From the line with "사용한 영화 커뮤니티) |" through the line with "위한 모니터링 시스템 |", repeat the entries verbatim, both end lines included, and add nothing.

(EXTRACTED INFORMATION)

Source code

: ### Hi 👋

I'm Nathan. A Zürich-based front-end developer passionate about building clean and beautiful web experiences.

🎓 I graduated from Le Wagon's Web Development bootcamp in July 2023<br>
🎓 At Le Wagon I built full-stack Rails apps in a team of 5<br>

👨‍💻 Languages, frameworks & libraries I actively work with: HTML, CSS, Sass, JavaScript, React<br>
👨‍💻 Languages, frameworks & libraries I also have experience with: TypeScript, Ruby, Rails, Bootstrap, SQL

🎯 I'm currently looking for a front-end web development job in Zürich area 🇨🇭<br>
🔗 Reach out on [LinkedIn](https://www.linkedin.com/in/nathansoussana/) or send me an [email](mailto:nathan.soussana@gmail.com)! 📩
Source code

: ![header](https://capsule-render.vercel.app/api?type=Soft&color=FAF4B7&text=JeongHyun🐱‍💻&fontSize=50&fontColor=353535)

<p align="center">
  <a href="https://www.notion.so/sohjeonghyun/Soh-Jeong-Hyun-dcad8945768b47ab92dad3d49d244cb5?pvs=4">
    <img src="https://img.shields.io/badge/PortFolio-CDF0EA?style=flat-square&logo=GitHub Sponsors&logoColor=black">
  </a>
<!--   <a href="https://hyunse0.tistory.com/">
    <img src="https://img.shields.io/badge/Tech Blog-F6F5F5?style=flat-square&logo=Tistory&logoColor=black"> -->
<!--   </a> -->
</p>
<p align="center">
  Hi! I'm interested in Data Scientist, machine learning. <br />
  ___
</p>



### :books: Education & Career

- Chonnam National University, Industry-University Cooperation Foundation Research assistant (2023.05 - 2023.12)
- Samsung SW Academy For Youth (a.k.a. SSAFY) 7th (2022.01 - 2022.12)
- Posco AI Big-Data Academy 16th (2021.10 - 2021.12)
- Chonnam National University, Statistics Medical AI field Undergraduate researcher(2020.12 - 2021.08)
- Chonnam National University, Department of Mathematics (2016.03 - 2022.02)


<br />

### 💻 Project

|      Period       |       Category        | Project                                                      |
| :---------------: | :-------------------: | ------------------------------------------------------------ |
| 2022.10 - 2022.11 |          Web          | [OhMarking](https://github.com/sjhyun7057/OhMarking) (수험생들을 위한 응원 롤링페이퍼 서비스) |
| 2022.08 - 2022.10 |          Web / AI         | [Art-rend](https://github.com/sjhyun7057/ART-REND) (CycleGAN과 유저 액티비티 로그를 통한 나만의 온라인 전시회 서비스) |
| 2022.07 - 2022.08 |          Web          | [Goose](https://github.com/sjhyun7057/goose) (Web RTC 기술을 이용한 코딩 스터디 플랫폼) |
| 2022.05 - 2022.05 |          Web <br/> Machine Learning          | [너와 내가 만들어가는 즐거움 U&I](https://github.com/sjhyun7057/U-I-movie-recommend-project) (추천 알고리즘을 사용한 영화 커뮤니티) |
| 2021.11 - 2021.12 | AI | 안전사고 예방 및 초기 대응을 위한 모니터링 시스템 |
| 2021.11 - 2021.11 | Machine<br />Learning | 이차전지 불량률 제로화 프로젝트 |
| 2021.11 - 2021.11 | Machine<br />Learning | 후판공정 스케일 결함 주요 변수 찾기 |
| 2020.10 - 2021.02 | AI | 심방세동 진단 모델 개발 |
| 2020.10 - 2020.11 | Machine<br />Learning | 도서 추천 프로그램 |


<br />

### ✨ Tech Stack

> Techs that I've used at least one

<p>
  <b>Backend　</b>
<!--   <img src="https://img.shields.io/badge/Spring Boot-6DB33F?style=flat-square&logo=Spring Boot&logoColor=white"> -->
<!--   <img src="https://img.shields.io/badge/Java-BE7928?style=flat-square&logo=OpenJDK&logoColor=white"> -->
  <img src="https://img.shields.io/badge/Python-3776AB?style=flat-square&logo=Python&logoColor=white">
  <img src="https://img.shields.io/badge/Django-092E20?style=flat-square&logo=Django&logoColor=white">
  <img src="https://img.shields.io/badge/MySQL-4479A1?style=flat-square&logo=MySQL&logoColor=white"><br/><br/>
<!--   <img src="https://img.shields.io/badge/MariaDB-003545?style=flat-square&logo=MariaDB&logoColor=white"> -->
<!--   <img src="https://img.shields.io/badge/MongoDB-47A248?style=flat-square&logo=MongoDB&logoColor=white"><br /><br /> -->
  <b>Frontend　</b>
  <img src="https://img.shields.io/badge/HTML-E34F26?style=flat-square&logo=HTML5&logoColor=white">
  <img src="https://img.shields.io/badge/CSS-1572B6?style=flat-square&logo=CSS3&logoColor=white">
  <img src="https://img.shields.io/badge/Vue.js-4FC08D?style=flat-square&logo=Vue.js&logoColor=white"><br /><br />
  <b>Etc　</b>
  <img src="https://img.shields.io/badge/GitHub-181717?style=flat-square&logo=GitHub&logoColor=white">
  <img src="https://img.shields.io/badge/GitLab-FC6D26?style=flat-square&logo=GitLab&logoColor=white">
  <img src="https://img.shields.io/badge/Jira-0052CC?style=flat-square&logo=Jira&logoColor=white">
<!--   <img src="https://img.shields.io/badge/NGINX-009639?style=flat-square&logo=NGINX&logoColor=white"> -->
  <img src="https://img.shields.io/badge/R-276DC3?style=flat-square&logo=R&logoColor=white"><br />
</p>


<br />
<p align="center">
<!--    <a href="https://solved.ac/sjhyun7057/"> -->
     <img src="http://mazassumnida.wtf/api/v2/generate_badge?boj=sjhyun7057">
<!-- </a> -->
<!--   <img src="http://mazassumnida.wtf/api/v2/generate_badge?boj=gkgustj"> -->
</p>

(End EXTRACTED INFORMATION)

→ ANSWER FOR THIS EXERCISE:
| 2022.05 - 2022.05 |          Web <br/> Machine Learning          | [너와 내가 만들어가는 즐거움 U&I](https://github.com/sjhyun7057/U-I-movie-recommend-project) (추천 알고리즘을 사용한 영화 커뮤니티) |
| 2021.11 - 2021.12 | AI | 안전사고 예방 및 초기 대응을 위한 모니터링 시스템 |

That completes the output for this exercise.